## Assigned task
Transcribe every entry below word for word, but skip the pictures.

## Input records
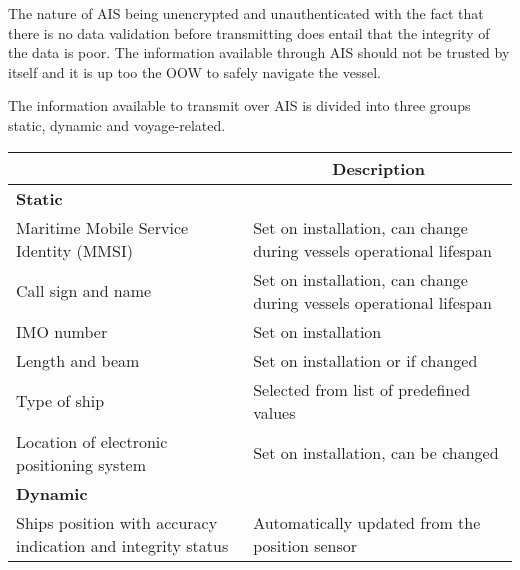 \documentclass[../main.tex]{subfiles}
\begin{document}
The nature of AIS being unencrypted and unauthenticated with the fact that there is no data validation before transmitting does entail that the integrity of the data is poor. The information available through AIS should not be trusted by itself and it is up too the OOW to safely navigate the vessel.

The information available to transmit over AIS is divided into three groups static, dynamic and voyage-related.

\begin{table}[H]
\centering
\begin{tabular}{|m{5cm}|m{9cm}|}
\hline
\rowcolor[HTML]{C0C0C0} 
\multicolumn{1}{|c|}{\cellcolor[HTML]{C0C0C0}\textbf{Data}}  & \multicolumn{1}{c|}{\cellcolor[HTML]{C0C0C0}\textbf{Description}}                 \\ \hline
\rowcolor[HTML]{C0C0C0} 
\textbf{Static}                                              &                                                                                   \\ \hline
Maritime Mobile Service Identity (MMSI)                      & Set on installation, can change during vessels operational lifespan               \\ \hline
Call sign and name                                           & Set on installation, can change during vessels operational lifespan               \\ \hline
IMO number                                                   & Set on installation                                                               \\ \hline
Length and beam                                              & Set on installation or if changed                                                 \\ \hline
Type of ship                                                 & Selected from list of predefined values                                           \\ \hline
Location of electronic positioning system                    & Set on installation, can be changed                                               \\ \hline
\rowcolor[HTML]{C0C0C0} 
\textbf{Dynamic}                                             &                                                                                   \\ \hline
Ships position with accuracy indication and integrity status & Automatically updated from the position sensor                                    \\ \hline

\end{tabular}
\end{table}
\end{document}

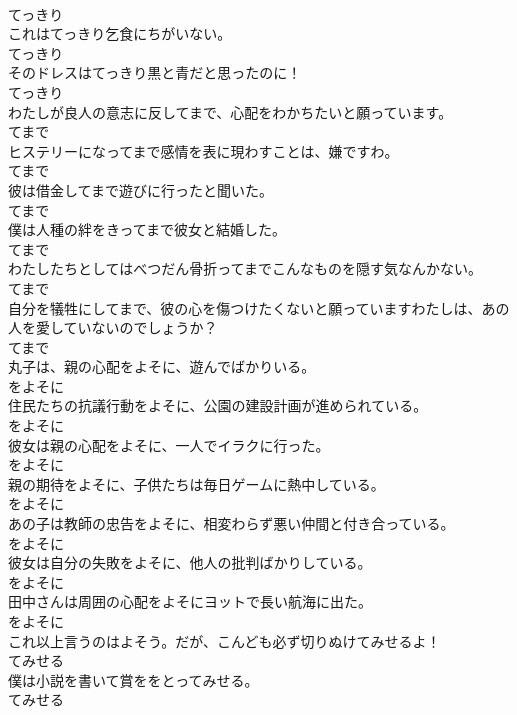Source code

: \documentclass[8pt]{extreport}
\begin{document}
\begin{CJK}{UTF8}{min}
\\	てっきり
\\	これはてっきり乞食にちがいない。	
\\	てっきり
\\	そのドレスはてっきり黒と青だと思ったのに！	
\\	てっきり
\\	わたしが良人の意志に反してまで、心配をわかちたいと願っています。	
\\	てまで
\\	ヒステリーになってまで感情を表に現わすことは、嫌ですわ。	
\\	てまで
\\	彼は借金してまで遊びに行ったと聞いた。	
\\	てまで
\\	僕は人種の絆をきってまで彼女と結婚した。	
\\	てまで
\\	わたしたちとしてはべつだん骨折ってまでこんなものを隠す気なんかない。	
\\	てまで
\\	自分を犠牲にしてまで、彼の心を傷つけたくないと願っていますわたしは、あの人を愛していないのでしょうか？	
\\	てまで
\\	丸子は、親の心配をよそに、遊んでばかりいる。	
\\	をよそに
\\	住民たちの抗議行動をよそに、公園の建設計画が進められている。	
\\	をよそに
\\	彼女は親の心配をよそに、一人でイラクに行った。	
\\	をよそに
\\	親の期待をよそに、子供たちは毎日ゲームに熱中している。	
\\	をよそに
\\	あの子は教師の忠告をよそに、相変わらず悪い仲間と付き合っている。	
\\	をよそに
\\	彼女は自分の失敗をよそに、他人の批判ばかりしている。	
\\	をよそに
\\	田中さんは周囲の心配をよそにヨットで長い航海に出た。	
\\	をよそに
\\	これ以上言うのはよそう。だが、こんども必ず切りぬけてみせるよ！	
\\	てみせる
\\	僕は小説を書いて賞ををとってみせる。	
\\	てみせる

\end{CJK}
\end{document}
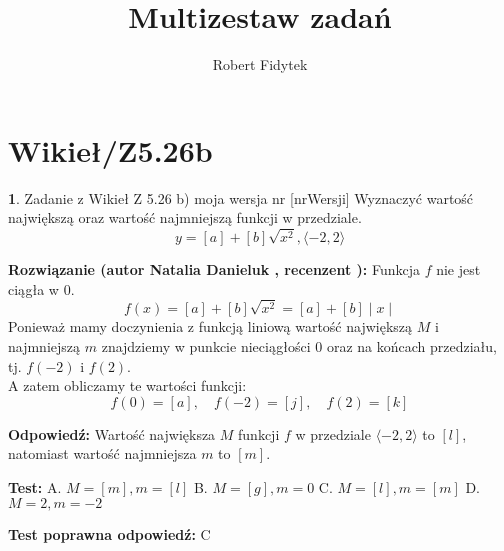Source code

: \documentclass[12pt, a4paper]{article}
\title{Multizestaw zadań}
\author{Robert Fidytek}
\date{}
\theoremstyle{definition} %
\newtheorem{zad}{}
\newcommand{\kategoria}[1]{\section{#1}} %
\newcommand{\zadStart}[1]{\begin{zad}#1\newline} %
\newcommand{\zadStop}{\end{zad}}   %
\newcommand{\rozwStart}[2]{\noindent \textbf{Rozwiązanie (autor #1 , recenzent #2): }\newline} %
\newcommand{\rozwStop}{\newline}                                            %
\newcommand{\odpStart}{\noindent \textbf{Odpowiedź:}\newline}    %
\newcommand{\odpStop}{\newline}                                             %
\newcommand{\testStart}{\noindent \textbf{Test:}\newline} %
\newcommand{\testStop}{\newline} %
\newcommand{\kluczStart}{\noindent \textbf{Test poprawna odpowiedź:}\newline} %
\newcommand{\kluczStop}{\newline} %
\begin{document}
\maketitle

\kategoria{Wikieł/Z5.26b}

\zadStart{Zadanie z Wikieł Z 5.26 b) moja wersja nr [nrWersji]}
Wyznaczyć wartość największą oraz wartość najmniejszą funkcji w przedziale. 
$$y = [a] + [b]\sqrt{x^2 }, \langle-2,2\rangle$$
\zadStop

\rozwStart{Natalia Danieluk}{}
Funkcja $f$ nie jest ciągła w $0$. 
$$ f(x) = [a] + [b]\sqrt{x^2 } = [a] + [b]\mid x \mid $$
Ponieważ mamy doczynienia z funkcją liniową wartość największą $M$ i najmniejszą $m$ znajdziemy w punkcie nieciągłości $0$ oraz na końcach przedziału, tj. $f(-2)$ i $f(2)$. \\
A zatem obliczamy te wartości funkcji:
$$ f(0) = [a],\quad f(-2) = [j],\quad f(2) = [k] $$
\rozwStop

\odpStart
Wartość największa $M$ funkcji $f$ w przedziale $\langle-2,2\rangle$ to $[l]$, natomiast wartość najmniejsza $m$ to $[m]$.
\odpStop

\testStart
A. $M=[m], m=[l]$
B. $M=[g], m=0$
C. $M=[l], m=[m]$
D. $M=2, m=-2$
\testStop

\kluczStart
C
\kluczStop
\end{document}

## Exercise result
 \documentclass[../main.tex]{subfiles}
\begin{document}
The nature of AIS being unencrypted and unauthenticated with the fact that there is no data validation before transmitting does entail that the integrity of the data is poor. The information available through AIS should not be trusted by itself and it is up too the OOW to safely navigate the vessel.

The information available to transmit over AIS is divided into three groups static, dynamic and voyage-related.

\begin{table}[H]
\centering
\begin{tabular}{|m{5cm}|m{9cm}|}
\hline
\rowcolor[HTML]{C0C0C0} 
\multicolumn{1}{|c|}{\cellcolor[HTML]{C0C0C0}\textbf{Data}}  & \multicolumn{1}{c|}{\cellcolor[HTML]{C0C0C0}\textbf{Description}}                 \\ \hline
\rowcolor[HTML]{C0C0C0} 
\textbf{Static}                                              &                                                                                   \\ \hline
Maritime Mobile Service Identity (MMSI)                      & Set on installation, can change during vessels operational lifespan               \\ \hline
Call sign and name                                           & Set on installation, can change during vessels operational lifespan               \\ \hline
IMO number                                                   & Set on installation                                                               \\ \hline
Length and beam                                              & Set on installation or if changed                                                 \\ \hline
Type of ship                                                 & Selected from list of predefined values                                           \\ \hline
Location of electronic positioning system                    & Set on installation, can be changed                                               \\ \hline
\rowcolor[HTML]{C0C0C0} 
\textbf{Dynamic}                                             &                                                                                   \\ \hline
Ships position with accuracy indication and integrity status & Automatically updated from the position sensor                                    \\ \hline

\end{tabular}
\end{table}
\end{document}

Source code

: \documentclass[8pt]{extreport}
\begin{document}
\begin{CJK}{UTF8}{min}
\\	てっきり
\\	これはてっきり乞食にちがいない。	
\\	てっきり
\\	そのドレスはてっきり黒と青だと思ったのに！	
\\	てっきり
\\	わたしが良人の意志に反してまで、心配をわかちたいと願っています。	
\\	てまで
\\	ヒステリーになってまで感情を表に現わすことは、嫌ですわ。	
\\	てまで
\\	彼は借金してまで遊びに行ったと聞いた。	
\\	てまで
\\	僕は人種の絆をきってまで彼女と結婚した。	
\\	てまで
\\	わたしたちとしてはべつだん骨折ってまでこんなものを隠す気なんかない。	
\\	てまで
\\	自分を犠牲にしてまで、彼の心を傷つけたくないと願っていますわたしは、あの人を愛していないのでしょうか？	
\\	てまで
\\	丸子は、親の心配をよそに、遊んでばかりいる。	
\\	をよそに
\\	住民たちの抗議行動をよそに、公園の建設計画が進められている。	
\\	をよそに
\\	彼女は親の心配をよそに、一人でイラクに行った。	
\\	をよそに
\\	親の期待をよそに、子供たちは毎日ゲームに熱中している。	
\\	をよそに
\\	あの子は教師の忠告をよそに、相変わらず悪い仲間と付き合っている。	
\\	をよそに
\\	彼女は自分の失敗をよそに、他人の批判ばかりしている。	
\\	をよそに
\\	田中さんは周囲の心配をよそにヨットで長い航海に出た。	
\\	をよそに
\\	これ以上言うのはよそう。だが、こんども必ず切りぬけてみせるよ！	
\\	てみせる
\\	僕は小説を書いて賞ををとってみせる。	
\\	てみせる

\end{CJK}
\end{document}
Source code

: \documentclass[12pt, a4paper]{article}
\title{Multizestaw zadań}
\author{Robert Fidytek}
\date{}
\theoremstyle{definition} %
\newtheorem{zad}{}
\newcommand{\kategoria}[1]{\section{#1}} %
\newcommand{\zadStart}[1]{\begin{zad}#1\newline} %
\newcommand{\zadStop}{\end{zad}}   %
\newcommand{\rozwStart}[2]{\noindent \textbf{Rozwiązanie (autor #1 , recenzent #2): }\newline} %
\newcommand{\rozwStop}{\newline}                                            %
\newcommand{\odpStart}{\noindent \textbf{Odpowiedź:}\newline}    %
\newcommand{\odpStop}{\newline}                                             %
\newcommand{\testStart}{\noindent \textbf{Test:}\newline} %
\newcommand{\testStop}{\newline} %
\newcommand{\kluczStart}{\noindent \textbf{Test poprawna odpowiedź:}\newline} %
\newcommand{\kluczStop}{\newline} %
\begin{document}
\maketitle

\kategoria{Wikieł/Z5.26b}

\zadStart{Zadanie z Wikieł Z 5.26 b) moja wersja nr [nrWersji]}
Wyznaczyć wartość największą oraz wartość najmniejszą funkcji w przedziale. 
$$y = [a] + [b]\sqrt{x^2 }, \langle-2,2\rangle$$
\zadStop

\rozwStart{Natalia Danieluk}{}
Funkcja $f$ nie jest ciągła w $0$. 
$$ f(x) = [a] + [b]\sqrt{x^2 } = [a] + [b]\mid x \mid $$
Ponieważ mamy doczynienia z funkcją liniową wartość największą $M$ i najmniejszą $m$ znajdziemy w punkcie nieciągłości $0$ oraz na końcach przedziału, tj. $f(-2)$ i $f(2)$. \\
A zatem obliczamy te wartości funkcji:
$$ f(0) = [a],\quad f(-2) = [j],\quad f(2) = [k] $$
\rozwStop

\odpStart
Wartość największa $M$ funkcji $f$ w przedziale $\langle-2,2\rangle$ to $[l]$, natomiast wartość najmniejsza $m$ to $[m]$.
\odpStop

\testStart
A. $M=[m], m=[l]$
B. $M=[g], m=0$
C. $M=[l], m=[m]$
D. $M=2, m=-2$
\testStop

\kluczStart
C
\kluczStop
\end{document}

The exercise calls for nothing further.